Chroma and Node.js

text topic classification using a vector database

In recent years, vector databases have become popular among developers and researchers in the field of machine learning and artificial intelligence. These databases allow for efficient storage and processing of high-dimensional vector representations of data. This opens new possibilities in tasks such as: semantic similarity search, clustering, and building recommendation systems.

For example, what if we have the task of classifying specific texts by topics - determining from a single sentence which category from a predefined list it best matches.
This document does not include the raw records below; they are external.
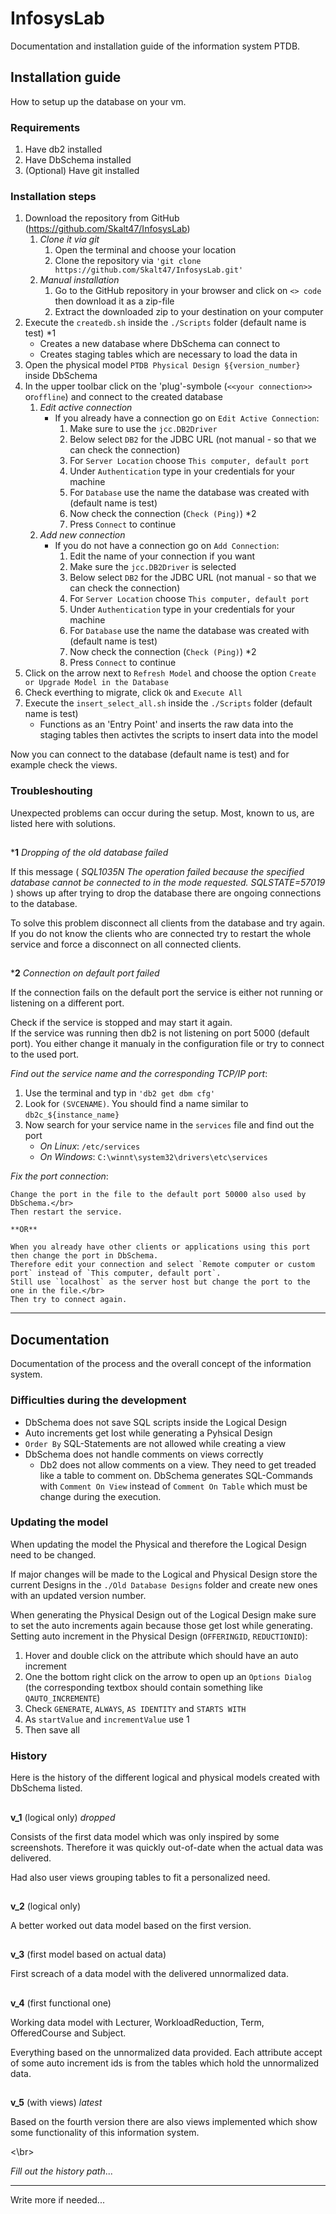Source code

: # InfosysLab

Documentation and installation guide of the information system PTDB.

## Installation guide

How to setup up the database on your vm.

### Requirements

1. Have db2 installed
2. Have DbSchema installed
3. (Optional) Have git installed

### Installation steps

1. Download the repository from GitHub (https://github.com/Skalt47/InfosysLab)
    1. *Clone it via git*
        1. Open the terminal and choose your location
        2. Clone the repository via `'git clone https://github.com/Skalt47/InfosysLab.git'`
    2. *Manual installation*
        1. Go to the GitHub repository in your browser and click on `<> code` then download it as a zip-file
        2. Extract the downloaded zip to your destination on your computer
2. Execute the `createdb.sh` inside the `./Scripts` folder (default name is test) *1
    - Creates a new database where DbSchema can connect to
    - Creates staging tables which are necessary to load the data in
3. Open the physical model `PTDB Physical Design §{version_number}` inside DbSchema
4. In the upper toolbar click on the 'plug'-symbole (`<<your connection>>` or`offline`) and connect to the created database
    1. *Edit active connection*
        - If you already have a connection go on `Edit Active Connection`:
            1. Make sure to use the `jcc.DB2Driver`
            2. Below select `DB2` for the JDBC URL (not manual - so that we can check the connection)
            3. For `Server Location` choose `This computer, default port`
            4. Under `Authentication` type in your credentials for your machine
            5. For `Database` use the name the database was created with (default name is test)
            6. Now check the connection (`Check (Ping)`) *2
            7. Press `Connect` to continue
    2. *Add new connection*
        - If you do not have a connection go on `Add Connection`:
            1. Edit the name of your connection if you want
            2. Make sure the `jcc.DB2Driver` is selected
            3. Below select `DB2` for the JDBC URL (not manual - so that we can check the connection)
            4. For `Server Location` choose `This computer, default port`
            5. Under `Authentication` type in your credentials for your machine
            6. For `Database` use the name the database was created with (default name is test)
            7. Now check the connection (`Check (Ping)`) *2
            8. Press `Connect` to continue
5. Click on the arrow next to `Refresh Model` and choose the option `Create or Upgrade Model in the Database`
6. Check everthing to migrate, click `Ok` and `Execute All`
7. Execute the `insert_select_all.sh` inside the `./Scripts` folder (default name is test)
    - Functions as an 'Entry Point' and inserts the raw data into the staging tables then activtes the scripts to insert data into the model

Now you can connect to the database (default name is test) and for example check the views.

### Troubleshouting

Unexpected problems can occur during the setup. Most, known to us, are listed here with solutions.

##

***1** *Dropping of the old database failed*

If this message (
*SQL1035N  The operation failed because the specified database cannot be connected to in the mode requested.  SQLSTATE=57019*
) shows up after trying to drop the database there are ongoing connections to the database.

To solve this problem disconnect all clients from the database and try again.</br>
If you do not know the clients who are connected try to restart the whole service and force a disconnect on all connected clients.

##

***2** *Connection on default port failed*

If the connection fails on the default port the service is either not running or listening on a different port.

Check if the service is stopped and may start it again.</br>
If the service was running then db2 is not listening on port 5000 (default port). 
You either change it manualy in the configuration file or try to connect to the used port.

*Find out the service name and the corresponding TCP/IP port*:</br>
1. Use the terminal and typ in `'db2 get dbm cfg'`
2. Look for `(SVCENAME)`. You should find a name similar to `db2c_${instance_name}`
3. Now search for your service name in the `services` file and find out the port
    - *On Linux*: `/etc/services`
    - *On Windows*: `C:\winnt\system32\drivers\etc\services`

*Fix the port connection*:</br>
```
Change the port in the file to the default port 50000 also used by DbSchema.</br>
Then restart the service.

**OR**

When you already have other clients or applications using this port then change the port in DbSchema.
Therefore edit your connection and select `Remote computer or custom port` instead of `This computer, default port`.
Still use `localhost` as the server host but change the port to the one in the file.</br>
Then try to connect again.
```

---

## Documentation

Documentation of the process and the overall concept of the information system.

### Difficulties during the development

- DbSchema does not save SQL scripts inside the Logical Design
- Auto increments get lost while generating a Pyhsical Design
- `Order By` SQL-Statements are not allowed while creating a view
- DbSchema does not handle comments on views correctly
    - Db2 does not allow comments on a view. They need to get treaded like a table to comment on. 
    DbSchema generates SQL-Commands with `Comment On View` instead of `Comment On Table` which must be change during the execution.

### Updating the model

When updating the model the Physical and therefore the Logical Design need to be changed.

If major changes will be made to the Logical and Physical Design store the current Designs in the `./Old Database Designs` folder and create new ones with an updated version number.

When generating the Physical Design out of the Logical Design make sure to set the auto increments again because those get lost while generating.
Setting auto increment in the Physical Design (`OFFERINGID`, `REDUCTIONID`):
1. Hover and double click on the attribute which should have an auto increment
2. One the bottom right click on the arrow to open up an `Options Dialog` (the corresponding textbox should contain something like `QAUTO_INCREMENTE`)
3. Check `GENERATE`, `ALWAYS`, `AS IDENTITY` and `STARTS WITH`
4. As `startValue` and `incrementValue` use 1
5. Then save all

### History

Here is the history of the different logical and physical models created with DbSchema listed.

##

**v_1** (logical only) *dropped*

Consists of the first data model which was only inspired by some screenshots. 
Therefore it was quickly out-of-date when the actual data was delivered.

Had also user views grouping tables to fit a personalized need.

##

**v_2** (logical only)

A better worked out data model based on the first version.

##

**v_3** (first model based on actual data)

First screach of a data model with the delivered unnormalized data.

##

**v_4** (first functional one)

Working data model with Lecturer, WorkloadReduction, Term, OfferedCourse and Subject.

Everything based on the unnormalized data provided. Each attribute accept of some auto increment ids is from the tables which hold the unnormalized data.

##

**v_5** (with views) *latest*

Based on the fourth version there are also views implemented which show some functionality of this information system.

<\br>

*Fill out the history path*...

---

Write more if needed...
For instance, if we have the record "These components provide stability and durability to the entire structure, which is especially important under high load conditions", does it belong to "Construction" or "Software Architecture"? A regular keyword search cannot handle this task, as it is difficult to distinguish terms in the context of construction and software development without interpreting the text's semantics.

Many vendors offer their vector databases, but one of the most popular at the moment is Chroma. You can compare its functionality with other VDBs here: https://superlinked.com/vector-db-comparison

Chroma provides a convenient API for storing and searching vectors, which can be used for natural language processing, computer vision, and other applications.

In this article, I will show you how to use Chroma with Node.js to create a simple topic classification tool.

What We Need

  • Node.js and npm
  • Docker – to run the Chroma backend
  • OpenAI API key – to create embeddings

Installing Chroma

Let's create a new project and install the Chroma client:

npm install --save chromadb chromadb-default-embed

Let's run the Chroma backend:


docker pull chromadb/chroma
docker run -p 8000:8000 chromadb/chroma
                            

Generating Embeddings

An embedding is a representation of objects (such as words, sentences, or images) in the form of vectors in a multidimensional space. These vectors retain semantic information, allowing machine learning models to work effectively with data by finding similar objects through computing the distances between their vector representations.

In the context of our article, embeddings are used to transform texts into numerical vectors, which can then be processed using the Chroma vector database for topic classification tasks.

To generate them, we will need an OpenAI key – I will use the text-embedding-ada-002 model, but you can use text-embedding-3-small or text-embedding-3-large. Also available for creating embeddings are Cohere, Google Gemini, HF Server, Hugging Face, Instructor, JinaAI, Roboflow, Ollama Embeddings, but for some of them, the JavaScript API is not available.


const {OpenAIEmbeddingFunction} = require('chromadb');
const embeddingFunction = new OpenAIEmbeddingFunction({
    openai_api_key: "yourApiKey",
    model: " text-embedding-ada-002"
})

const collection = await client.createCollection({
    name: "name",
    embeddingFunction: embeddingFunction
})                        
					    


const entries = [
" These components provide stability and durability to the entire structure, which is especially important under high load conditions.",
" Adjusting parameters helps optimize performance and avoid possible failures in the application's operation under high loads."
]                    
                            

const embeddings = embeddingFunction.generate(entries)
                        


Text Topic Classification

The essence of a simple way to classify topics is to insert an embedding for each topic with some text example and for any given text find the nearest vector. For example, let's use "These components provide stability and durability to the entire structure, which is especially important under high load conditions" as a representative of the "Construction" category, and "Adjusting parameters helps optimize performance and avoid possible failures in the application's operation under high loads" as a representative of the "Software Architecture" category. The following code generates embeddings for these two sentences and inserts them into Chroma with the associated category as metadata.


// The order of categories corresponds to the order of entries
const categories = [{ category: ' Construction ' }, { category: 'Software Architecture' }]    
                            

await collection.add({
    ids: ['id1', 'id2'],
    documents: entries,
    embeddings: embeddings,
    metadatas: categories
});                   
                        

Then, to classify the text, we pass the text to the query() function, which will automatically generate embeddings for us using OpenAI. The following code classifies 4 sentences where the phrase "High loads" is used in different contexts.


const queryTexts = [
'The introduction of new architectural solutions significantly improved the building's resistance to high seismic loads.',
'The use of modern building materials allowed for the reduction of construction time for infrastructure objects that can withstand high loads.',
'Optimizing algorithms reduced task execution time and improved the overall performance of the program under high loads of over 1000000 RPS.',
'The implementation of a modular approach in development simplified the testing and scaling process of the application under high loads.'
]
                            
						
const results = await collection.query({
    nResults: 1,
    queryTexts: queryTexts
  });
console.log('Results', results.metadatas.map(res => res[0].category));                    
						
					


Results:

  • ✅'Construction'
  • ✅'Construction'
  • ✅'Software Architecture'
  • ✅'Software Architecture'

The result is excellent – based on just two vectors, we managed to correctly classify all the sentences almost without common words, except for the phrase “high load”.

As a result, using Node.js and the Chroma vector database, you can create an effective tool for topic classification based on semantic text analysis. This approach significantly improves the accuracy of category determination, especially when the same word can have different meanings in different contexts.